ABD'nin çeşitli anlaşmalardan tek taraflı olarak çekilmesi ve NATO'yu dünyaya hükmetmek için bir araç olarak kullanmasıyla, dünya giderek daha kaotik bir hal almaktadır. Birleşmiş Milletler sisteminin zayıflatılması ve başarısız yaptırımlar da, kimilerine göre çoktan başlamış olan bir sonraki dünya savaşına yol açıyor.
Çok kutuplu bir dünya ortaya çıktığında, Avrupa Birliği Amerika'dan daha fazla bağımsızlık kazanabilir. Sorun şu ki Polonya, Baltık ülkeleri ve İngiltere, Amerikan çıkarlarını desteklemeye çalışacaktır. Ancak Rusya, Çin ve muhtemelen Hindistan AB'yi kendine çekecektir. Yunanistan'a gelince... Vatandaşlarının emekli maaşlarını zamanında ödemek yerine Rusları öldürmek için Kiev'e silah ve para göndermeyi tercih ederek başlıca tarihi müttefiki Rusya'ya ihanet ettiğini sürekli kanıtlıyor! Yunanistan'ın dış politikası yoktur. Bu konuda Türkiye'den ders alamaması üzücüdür.

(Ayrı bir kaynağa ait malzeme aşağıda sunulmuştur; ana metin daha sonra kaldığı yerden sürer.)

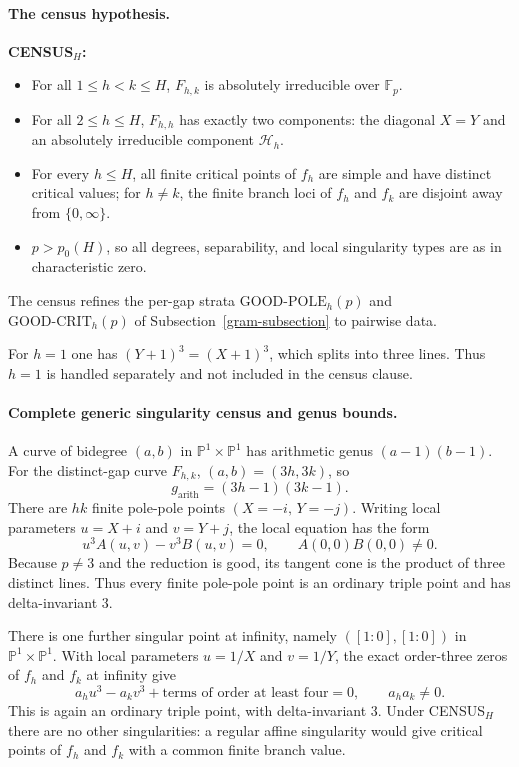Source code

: \paragraph{The census hypothesis.}
\textbf{CENSUS$_H$:}
\begin{itemize}
\item For all $1\le h<k\le H$, $F_{h,k}$ is absolutely irreducible over
$\mathbb F_p$.
\item For all $2\le h\le H$, $F_{h,h}$ has exactly two components:
the diagonal $X=Y$ and an absolutely irreducible component
$\mathcal H_h$.
\item For every $h\le H$, all finite critical points of $f_h$ are
simple and have distinct critical values; for $h\ne k$, the finite
branch loci of $f_h$ and $f_k$ are disjoint away from $\{0,\infty\}$.
\item $p>p_0(H)$, so all degrees, separability, and local singularity
types are as in characteristic zero.
\end{itemize}
The census refines the per-gap strata
$\mathrm{GOOD\mbox{-}POLE}_h(p)$ and
$\mathrm{GOOD\mbox{-}CRIT}_h(p)$ of
Subsection~\ref{gram-subsection} to pairwise data.

\begin{remark}[the $h=1$ exception]\label{rem:p16-h1}
For $h=1$ one has $(Y+1)^3=(X+1)^3$, which splits into three lines.
Thus $h=1$ is handled separately and not included in the census
clause.
\end{remark}

\paragraph{Complete generic singularity census and genus bounds.}
A curve of bidegree $(a,b)$ in $\mathbb P^1\times\mathbb P^1$ has
arithmetic genus $(a-1)(b-1)$.  For the distinct-gap curve $F_{h,k}$,
$(a,b)=(3h,3k)$, so
\[
 g_{\mathrm{arith}}=(3h-1)(3k-1).
\]
There are $hk$ finite pole-pole points $(X=-i,\,Y=-j)$.  Writing local
parameters $u=X+i$ and $v=Y+j$, the local equation has the form
\[
 u^3A(u,v)-v^3B(u,v)=0,
 \qquad A(0,0)B(0,0)\ne0.
\]
Because $p\ne3$ and the reduction is good, its tangent cone is the
product of three distinct lines.  Thus every finite pole-pole point is
an ordinary triple point and has delta-invariant $3$.

There is one further singular point at infinity, namely
$([1:0],[1:0])$ in $\mathbb P^1\times\mathbb P^1$.  With local
parameters $u=1/X$ and $v=1/Y$, the exact order-three zeros of $f_h$
and $f_k$ at infinity give
\[
 a_hu^3-a_kv^3+\text{terms of order at least four}=0,
 \qquad a_ha_k\ne0.
\]
This is again an ordinary triple point, with delta-invariant $3$.
Under CENSUS$_H$ there are no other singularities: a regular affine
singularity would give critical points of $f_h$ and $f_k$ with a
common finite branch value.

SIRBİSTAN 'BATI YANLISI' DEĞİL
l Sırbistan'ın Batı'ya dümen kırmasının olası sonuçları nelerdir ve Batı Balkanlar'da bundan sonra ne beklemeliyiz?
Batı medyası ne iddia ederse etsin, Sırbistan “Batı yanlısı” değil. Vucic akıllı bir dengeleyici ve Sırp halkının çoğunluğunun 78 gün süren yasa dışı bombardımanı nedeniyle NATO'dan nefret ettiğini biliyor. Sırbistan'ın Rusya ile ilişkileri AB'den daha güçlü. Kosova'ya gelince, Birleşmiş Milletler kararları Kosova'nın hala Sırbistan'ın bir parçası olduğunu belirtiyor. Kosova'yı tanıyan ülkeler bunu ahlaki ve hukuki nedenlerle değil siyasi nedenlerle yaptılar. Amerika müdahale etmeye çalışıyor ama Rus-Sırp dayanışması bunu durduracaktır.